Il controricorrente NOME COGNOME rileva che l’atto di vendita è stato regolarmente eseguito con la piena collaborazione delle ricorrenti, che gli hanno conferito procura speciale, e che le quietanze sono espressione dell’avvenuto adempimento. Sottolinea che il denaro è stato versato dalla società acquirente e utilizzato per il pagamento dei debiti del de cuius, secondo le istruzioni ricevute, come documentato da scritture contabili e contratti preliminari.
Il primo motivo è rigettato.
La decisione impugnata, come sintetizzata in precedenza, si armonizza con l’indirizzo espresso da questa Corte, v. tra le altre Cass. SU n. 19888/2014 (resa in fattispecie di quietanza tipica) secondo cui la confessione stragiudiziale può essere revocata solo per errore di fatto o violenza. La Corte territoriale ha correttamente ritenuto che le dichiarazioni rese in sede di quietanza, coeve alle procure e sottoscritte dalle parti, abbiano valore confessorio e quindi idonee a dimostrare l’avvenuto pagamento.
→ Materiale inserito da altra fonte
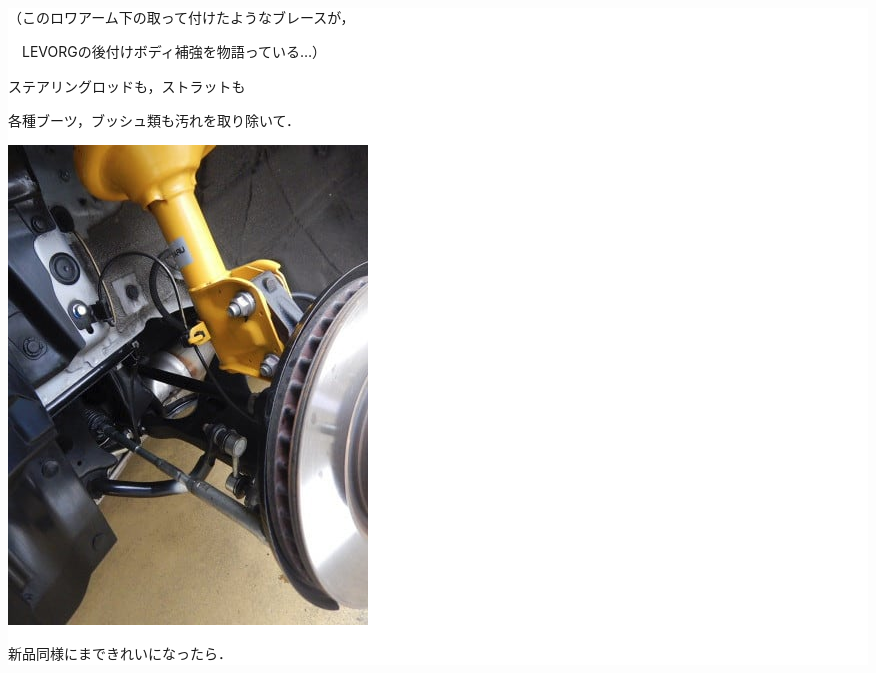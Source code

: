 


（このロワアーム下の取って付けたようなブレースが，


　LEVORGの後付けボディ補強を物語っている…）





ステアリングロッドも，ストラットも


各種ブーツ，ブッシュ類も汚れを取り除いて．




![629e4a3e97015152f58dabc3c38592b5.jpg](images/629e4a3e97015152f58dabc3c38592b5.jpg)




新品同様にまできれいになったら．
La coerenza della condotta negoziale delle ricorrenti, che hanno agito tramite procura senza opporre riserve, depone contro l’ipotesi di un errore determinante o di un dolo rilevante ai sensi dell’art. 1427 c.c. (per tacere che non consta che la violazione di tale norma sia stata censurata specificamente nei gradi di merito).
2. – Il secondo motivo denuncia la violazione o falsa applicazione dell’art. 1199 c.c. La critica si concentra sulla decisione della Corte territoriale di attribuire piena efficacia confessoria alle quietanze di pagamento prodotte da COGNOME. Le ricorrenti evidenziano come lo stesso COGNOME abbia, nei suoi scritti difensivi, ammesso di non aver mai trasferito materialmente la somma di € 300.000 sostenendo che il prezzo era stato compensato con l’accollo di debiti da parte della società acquirente. Tale affermazione, a dire delle ricorrenti, costituisce una confessione giudiziale contraria al contenuto della quietanza, che ne avrebbe dovuto annullare l’efficacia probatoria. Il documento sarebbe quindi ideologicamente falso o simulato, e la sua natura fittizia sarebbe desumibile da una serie di presunzioni, come l’assenza di tracciabilità del denaro e le stesse dichiarazioni di COGNOME.
La Corte ha dato atto della inammissibilità della querela di falso ai sensi dell’art. 355 c.p.c. per l’inidoneità dei mezzi di prova addotti. Ha confermato che il disconoscimento della scrittura era tardivo e comunque non specifico. Pertanto, i documenti in questione
«entrano a pieno titolo nel corredo istruttorio, con tutta la portata della loro efficacia confessoria». La sentenza non affronta direttamente la questione della presunta confessione contraria da parte di COGNOME, ma attribuisce un valore decisivo e preponderante alle dichiarazioni scritte, valorizzando anche, a livello indiziario, la loro formazione coeva al rilascio delle procure a vendere.
Il controricorrente osserva che la querela di falso è stata proposta in modo generico e priva di riscontri probatori attendibili. Richiama la coerenza tra le dichiarazioni di quietanza e le risultanze documentali acquisite, ribadendo che il pagamento è stato concordato per estinguere debiti anteriori delle eredi, e che le dichiarazioni contestate risultano sottoscritte volontariamente e consapevolmente dalle parti.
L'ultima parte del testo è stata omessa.